I will begin with the quality of functional intelligence. That is the ability to organize and isolate different categories of tasks that you have to be able to perform. This is not strictly IQ that is constantly being measured and quantified. More, it is the ability to break things down in a more simplistic manner and not overcomplicate the response. This ability is the key to quickly processing information while under sever stress.

Next might be an instinctive intuition as to the mechanic of playing quarterback. I say instinctive only in the sense that the athlete may not know he posses these attributes, and simply has to be exposed to them to know that they exist. If, however, after a period of time it does not begin to manifest itself, you cannot develop or manufacture it. If it is not there you are wasting your time. Likewise, if a player shows a continual unraveling or anxiousness that removes his spontaneity and causes repeated mistake it is near impossible to change this.
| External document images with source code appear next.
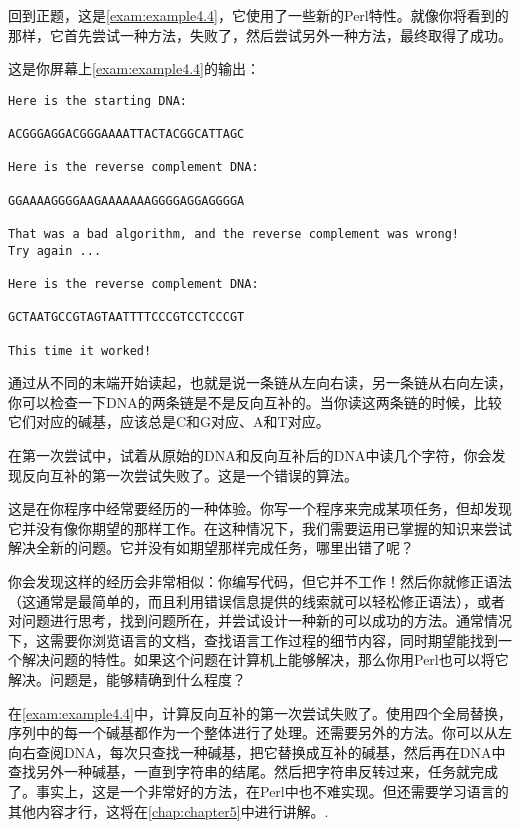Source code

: 回到正题，这是\autoref{exam:example4.4}，它使用了一些新的Perl特性。就像你将看到的那样，它首先尝试一种方法，失败了，然后尝试另外一种方法，最终取得了成功。



这是你屏幕上\autoref{exam:example4.4}的输出：

\begin{lstlisting}
Here is the starting DNA:

ACGGGAGGACGGGAAAATTACTACGGCATTAGC

Here is the reverse complement DNA:

GGAAAAGGGGAAGAAAAAAAGGGGAGGAGGGGA

That was a bad algorithm, and the reverse complement was wrong!
Try again ...

Here is the reverse complement DNA:

GCTAATGCCGTAGTAATTTTCCCGTCCTCCCGT

This time it worked!
\end{lstlisting}

通过从不同的末端开始读起，也就是说一条链从左向右读，另一条链从右向左读，你可以检查一下DNA的两条链是不是反向互补的。当你读这两条链的时候，比较它们对应的碱基，应该总是C和G对应、A和T对应。

在第一次尝试中，试着从原始的DNA和反向互补后的DNA中读几个字符，你会发现反向互补的第一次尝试失败了。这是一个错误的算法。

这是在你程序中经常要经历的一种体验。你写一个程序来完成某项任务，但却发现它并没有像你期望的那样工作。在这种情况下，我们需要运用已掌握的知识来尝试解决全新的问题。它并没有如期望那样完成任务，哪里出错了呢？

你会发现这样的经历会非常相似：你编写代码，但它并不工作！然后你就修正语法（这通常是最简单的，而且利用错误信息提供的线索就可以轻松修正语法），或者对问题进行思考，找到问题所在，并尝试设计一种新的可以成功的方法。通常情况下，这需要你浏览语言的文档，查找语言工作过程的细节内容，同时期望能找到一个解决问题的特性。如果这个问题在计算机上能够解决，那么你用Perl也可以将它解决。问题是，能够精确到什么程度？

在\autoref{exam:example4.4}中，计算反向互补的第一次尝试失败了。使用四个全局替换，序列中的每一个碱基都作为一个整体进行了处理。还需要另外的方法。你可以从左向右查阅DNA，每次只查找一种碱基，把它替换成互补的碱基，然后再在DNA中查找另外一种碱基，一直到字符串的结尾。然后把字符串反转过来，任务就完成了。事实上，这是一个非常好的方法，在Perl中也不难实现。但还需要学习语言的其他内容才行，这将在\autoref{chap:chapter5}中进行讲解。.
A natural willingness to improve and learn from those he is working with is vital to a quarterback’s progression. There must be certain compatibility in the learning process with his teammates and coaches. Joe Montana had an uncanny ability to internalize information and grasp it very quickly. Steve Young, because of his strong intellect and study habits, would internalize the material as well but only after constant probing and questioning on his part.

Constant repetition is obviously a key factor. The ability to take the mechanics of the position and constantly work them within the proper confines of his abilities. Efficiency in a quarterback’s footwork is an excellent example of this. Working with the quarterback’s feet is probably the biggest thing a coach can do to impact his physical abilities as a quarterback.
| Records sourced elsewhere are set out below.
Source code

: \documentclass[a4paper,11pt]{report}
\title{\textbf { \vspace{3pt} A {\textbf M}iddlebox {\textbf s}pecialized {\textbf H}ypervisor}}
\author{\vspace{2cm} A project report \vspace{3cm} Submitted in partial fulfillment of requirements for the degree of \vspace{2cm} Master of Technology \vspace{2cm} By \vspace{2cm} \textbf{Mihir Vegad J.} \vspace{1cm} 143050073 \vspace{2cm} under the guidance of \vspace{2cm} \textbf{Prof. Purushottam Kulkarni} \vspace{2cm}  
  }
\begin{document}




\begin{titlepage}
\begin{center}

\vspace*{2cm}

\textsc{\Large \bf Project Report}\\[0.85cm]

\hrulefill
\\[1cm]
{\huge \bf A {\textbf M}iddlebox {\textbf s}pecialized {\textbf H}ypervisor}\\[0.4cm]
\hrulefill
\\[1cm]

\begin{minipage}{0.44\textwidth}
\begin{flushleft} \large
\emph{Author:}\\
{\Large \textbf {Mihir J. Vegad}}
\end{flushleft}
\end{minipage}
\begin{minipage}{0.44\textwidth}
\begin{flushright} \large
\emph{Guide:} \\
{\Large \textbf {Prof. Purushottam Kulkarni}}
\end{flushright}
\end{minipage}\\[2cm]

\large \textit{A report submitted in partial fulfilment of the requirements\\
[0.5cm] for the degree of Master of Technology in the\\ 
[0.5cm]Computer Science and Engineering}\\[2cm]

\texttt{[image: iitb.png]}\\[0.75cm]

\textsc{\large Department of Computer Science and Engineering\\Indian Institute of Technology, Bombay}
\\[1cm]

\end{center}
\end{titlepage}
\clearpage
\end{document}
This is an area many coaches are coming to recognize as being a major part of the quarterbacks ability to function particularly in less than ideal circumstance.
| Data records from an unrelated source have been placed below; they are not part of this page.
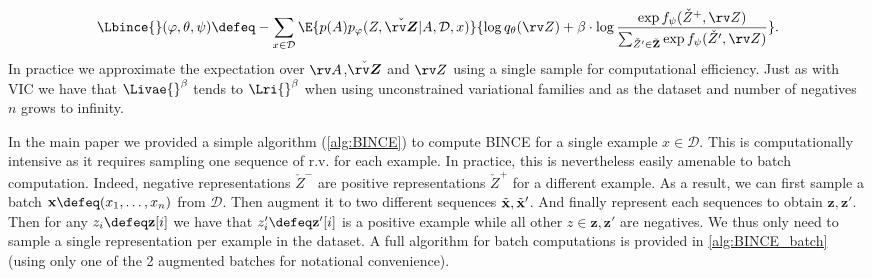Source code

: \documentclass[final]{article}
\begin{document}
\begin{equation}
\Lbince{}(\varphi, \theta, \psi) \defeq
- 
\sum_{x \in \mathcal{D}}  \E{p(A) p_{\varphi}(Z, \check{\boldsymbol{\rv Z}}| A,\mathcal{D},x) }{ \log q_\theta(\rv Z) 
+ \beta \cdot \log \frac{\exp f_\psi(\check Z^{+}, \rv Z)}{\sum_{\check Z' \in \check{\mathbf{Z}}} \exp f_\psi(\check Z', \rv Z) }}.
\end{equation}
In practice we approximate the expectation over $\rv A$,$\check{\boldsymbol{\rv Z}}$ and $\rv Z$ using a single sample for computational efficiency.
Just as with VIC we have that $\Livae{}^\beta$ tends to $\Lri{}^\beta$ when using unconstrained variational families and as the dataset and number of negatives $n$ grows to infinity.

In the main paper we provided a simple algorithm (\cref{alg:BINCE}) to compute BINCE for a single example $x \in \mathcal{D}$.
This is computationally intensive as it requires sampling one sequence of r.v. for each example.
In practice, this is nevertheless easily amenable to batch computation.
Indeed, negative representations $\check Z^-$  are positive representations $\check Z^+$ for a different example.
As a result, we can first sample a batch  $\mathbf{x} \defeq (x_1, \dots, x_{n})$ from $\mathcal{D}$.
Then augment it to two different sequences $\Tilde{\mathbf x},\Tilde{\mathbf x}'$.
And finally represent each sequences to obtain $\mathbf{z},\mathbf{z}'$.
Then for any $z_i \defeq \mathbf{z}[i]$ we have that $z_i' \defeq \mathbf{z}'[i]$ is a positive example while all other $z \in \mathbf{z},\mathbf{z}'$ are negatives.
We thus only need to sample a single representation per example in the dataset.
A full algorithm for batch computations is provided in \cref{alg:BINCE_batch} (using only one of the 2 augmented batches for notational convenience).
\end{document}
Coaches are finding that there are any number of people may have the pureness of mechanics to sit, unencumbered, in the pocket and efficiently set your feet, transfer weight from the back to front foot and efficiency follow through with the arm and shoulder. The problem is that few throws are made in this rarefied atmosphere outside of warm-up and 7 on 7. In the real game the quarterback must have the physical skills and mechanics to deliver the ball effectively while moving in the pocket, throwing off his back foot or scrambling for his life. An excellent example of this is Warren Moon who has an incredible ability to accurately, quickly and with tremendous strength delivers the ball no matter what position his feet are in.

Some people might find it interesting that I just now bring up the throw action of the quarterback. Notice I did not say arm strength. There are certain assumptions you make about the arm strength of any quarterback, particularly if he has had success in any degree. It is well documented that arm strength along is not a major determinate for a quarterback. The ability to put whatever touch on the ball is necessary in a smooth and efficient manner is much more important than pure power. Unfortunately this is an area you can least effect. I get a kick out of coaches who recommend a player saying, “well he doesn’t have a really great arm, and throws the ball sidearm, but you can correct that.” Well, no I cannot. There are certain mechanics that you can emphasis, like keeping the delivery above your shoulder and not letting the ball drop below your waste. But for the most part an individual has a certain ability to throw the ball or he doesn’t. What a coach can do is identify the basic mechanic of the quarterbacks throwing action, and if it is successful, now keep him true to those mechanics. If a quarterback has a 3/4 delivery and is successful with it, it is your job to identify those times he drops or raises the ball taking himself out of his normal throwing action.

Now this is not to say that you cannot develop the basic skills of a quarterback and help him progress in his ability to play the position. The constant repetition of working to maintain his throwing action, keeping his feet in good working mechanics, and helping him to make good decision all will be vital in his development. What I am simply saying is if he can’t throw, he can’t throw.

Dealing with quarterbacks emotions are a key aspect in his development. The best approach here is to education him to the process of dealing with the stress and pressures the position brings. You must find the threshold of any given quarterback as to how he will handle the emotions of the position. Like with regards to his basic instincts, he will either begin to show signs of being able to control and deal with his emotions within the framework of the game or you may be wasting your time.

The quarterback’s leadership abilities must come through his performance. We have all seen the player who has a casual, easy way about him that makes people naturally draw to him. Often this player will exhibit skills that naturally draw his teammates to him, but if he cannot deliver the goods, so to speak, his teammates and coaches will eventually gravitate elsewhere.